A handful of these occurrences in my life, and I don’t think that such experiences are entirely uncommon, though in our disenchanted world talking about them may afford you a sidelong glance from the sectarians of secularism amongst us. Mundanity must be the operative setting of any authentic angelic experience, for how else do you recognize that which is so miraculously unexpected as being real? Those who go searching for angels inevitably convince themselves that they’ve found them; it’s the uneasy visions among the unprepared that announce themselves. In my case, I happened to be sitting on my faux-leather couch, dusted in crumbs and stains, in my former apartment that overlooked the Lehigh Valley and the crumbling, rusting steel mill some mile down river, either reading a novel or watching television, I can’t remember. Suddenly, with absolutely no indication this would happen, I was utterly, totally, completely, and fully convinced of the following—the unity of all creation, the benevolence of that reality, the thrumming of a blessed energy beneath the universe, and most of all a genuine and infinite tenderness to all of my fellow suffering creatures, an empathy that for a second made pure adrenaline course through my heart, that left my mouth dry and my head dizzy. I felt, for a second, as if I was in the glorious presence of a kind and knowing and wonderful something.
For all that is mysterious about the heavenly choir…nothing is stranger than their goodness.Now, normally I’m rather a shit. Which is why this uncharacteristically moving sense of togetherness with existence still remains so memorable to me. And I’m under no illusions as to the veracity of that experience, that divine “click” that suddenly moved in heart and spirit, soul and mind. No doubt there could be some recourse to material explanation, a kernel of dopamine that got loose in my synapses, some endorphins kicked up for a physiological reason. At that point I was a few months sober, and the reformed among us tribes of dipsomaniacs often speak of a so-called “pink cloud,” the heady rush of those first few months when you’ve dried out and you’re no longer bathing your nervous system in liquid depressant, so that the most basic of normal functions appears as if heaven to you. So, maybe, it was some random neuron flaring, just a bit of the cognitive flotsam that gets trudged up now and again, more often through chemical intervention, but occasionally through the sheer randomness of everything.

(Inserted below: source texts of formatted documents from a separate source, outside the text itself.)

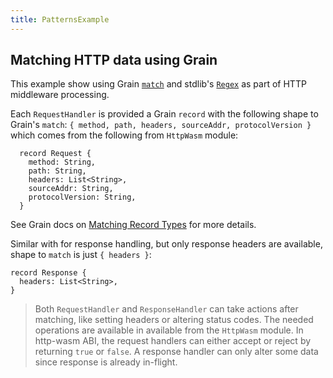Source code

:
 ```yaml
---
title: PatternsExample
---
```


  ## Matching HTTP data using Grain
  
  This example show using Grain [`match`](https://grain-lang.org/docs/guide/pattern_matching) and stdlib's [`Regex`](https://grain-lang.org/docs/stdlib/regex) 
  as part of HTTP middleware processing. 

  Each `RequestHandler` is provided a Grain `record` with the following shape to Grain's `match`:
  `{ method, path, headers, sourceAddr, protocolVersion }`
  which comes from the following from `HttpWasm` module:
  ```
    record Request {
      method: String,
      path: String,
      headers: List<String>,
      sourceAddr: String,
      protocolVersion: String,
    }
  ```

  See Grain docs on 
  [Matching Record Types](https://grain-lang.org/docs/guide/pattern_matching#Matching-Record-Types) for more details.

  Similar with for response handling, but only response headers are available, shape to `match` is just `{ headers }`:
  ```
  record Response {
    headers: List<String>,
  }
  ```
  

  > Both `RequestHandler` and `ResponseHandler` can take actions after matching, like setting headers or altering status codes.
  > The needed operations are available in available from the `HttpWasm` module.  In http-wasm ABI, the request handlers can 
  > either accept or reject by returning `true` or `false`.
  > A response handler can only alter some data since response is already in-flight.

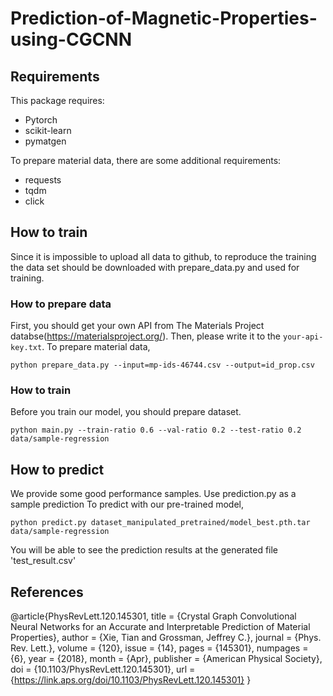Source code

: # Prediction-of-Magnetic-Properties-using-CGCNN

## Requirements
This package requires:
* Pytorch
* scikit-learn
* pymatgen

To prepare material data, there are some additional requirements:
* requests
* tqdm
* click

## How to train
Since it is impossible to upload all data to github, to reproduce the training the data set should be downloaded with prepare_data.py and used for training. 
### How to prepare data
First, you should get your own API from The Materials Project databse(https://materialsproject.org/). Then, please write it to the `your-api-key.txt`.
To prepare material data,
```
python prepare_data.py --input=mp-ids-46744.csv --output=id_prop.csv
```

### How to train
Before you train our model, you should prepare dataset.
```
python main.py --train-ratio 0.6 --val-ratio 0.2 --test-ratio 0.2 data/sample-regression
```

## How to predict
We provide some good performance samples. Use prediction.py as a sample prediction
To predict with our pre-trained model,
```
python predict.py dataset_manipulated_pretrained/model_best.pth.tar data/sample-regression
```
You will be able to see the prediction results at the generated file 'test_result.csv'

## References

@article{PhysRevLett.120.145301,
  title = {Crystal Graph Convolutional Neural Networks for an Accurate and Interpretable Prediction of Material Properties},
  author = {Xie, Tian and Grossman, Jeffrey C.},
  journal = {Phys. Rev. Lett.},
  volume = {120},
  issue = {14},
  pages = {145301},
  numpages = {6},
  year = {2018},
  month = {Apr},
  publisher = {American Physical Society},
  doi = {10.1103/PhysRevLett.120.145301},
  url = {https://link.aps.org/doi/10.1103/PhysRevLett.120.145301}
}

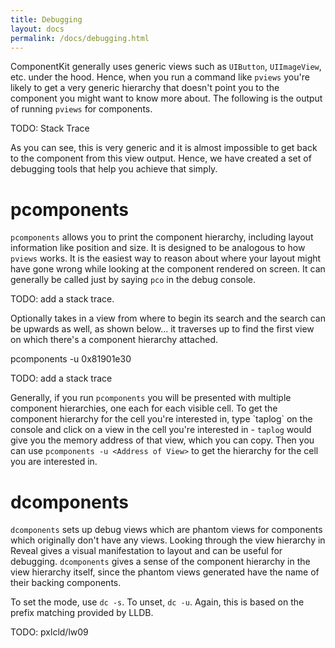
 ```yaml
---
title: Debugging
layout: docs
permalink: /docs/debugging.html
---
```


ComponentKit generally uses generic views such as `UIButton`, `UIImageView`, etc. under the hood. Hence, when you run a command like `pviews` you're likely to get a very generic hierarchy that doesn't point you to the component you might want to know more about. The following is the output of running `pviews` for components.

TODO: Stack Trace
 
As you can see, this is very generic and it is almost impossible to get back to the component from this view output. Hence, we have created a set of debugging tools that help you achieve that simply.

# pcomponents 

`pcomponents` allows you to print the component hierarchy, including layout information like position and size. It is designed to be analogous to how `pviews` works. It is the easiest way to reason about where your layout might have gone wrong while looking at the component rendered on screen. It can generally be called just by saying `pco` in the debug console.

TODO: add a stack trace.

Optionally takes in a view from where to begin its search and the search can be upwards as well, as shown below... it traverses up to find the first view on which there's a component hierarchy attached.

  pcomponents -u 0x81901e30
  
TODO: add a stack trace

<div class="note">
  <p>
     Generally, if you run <code>pcomponents</code> you will be presented with multiple component hierarchies, one each for each visible cell. To get the component hierarchy for the cell you're interested in, type `taplog` on the console and click on a view in the cell you're interested in - <code>taplog</code> would give you the memory address of that view, which you can copy. Then you can use <code>pcomponents -u &lt;Address of View&gt;</code> to get the hierarchy for the cell you are interested in.
  </p>
</div>

# dcomponents 

`dcomponents` sets up debug views which are phantom views for components which originally don't have any views. Looking through the view hierarchy in Reveal gives a visual manifestation to layout and can be useful for debugging. `dcomponents` gives a sense of the component hierarchy in the view hierarchy itself, since the phantom views generated have the name of their backing components.

To set the mode, use `dc -s`. To unset, `dc -u`. Again, this is based on the prefix matching provided by LLDB.

TODO: pxlcld/lw09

All of this could be true—and it strikes me as utterly irrelevant. Because whether or not that experience was just “in my head” misses the point of what perception is—everything is, of course, mediated through my head. The question is whether or not it corresponded to anything in the outside world, but when it comes to ecstasy and transcendence that very question strikes me as more of a category mistake than as anything that is particularly useful. Barbara Ehrenreich, the great muckraking journalist, writer, and thinker, had a not dissimilar experience when she was a thirteen-year-old girl in California, writing in Living with a Wild God: A Nonbeliever’s Search for the Truth about Everything how she suddenly realized that “it seemed astounding to just be moving forward on my own strength, unimpeded, pulled toward the light.” This was no Saul to Damascus moment to Ehrenreich, who was and remained an atheist her whole life, but it was an acknowledgement of an uncanny something. Reflecting on that moment, she writes that “You can and should use logic and reason all you want. But it would be a great mistake to ignore the stray bit of data that doesn’t fit into your preconceived theories, that may even confound everything you thought you were sure of.”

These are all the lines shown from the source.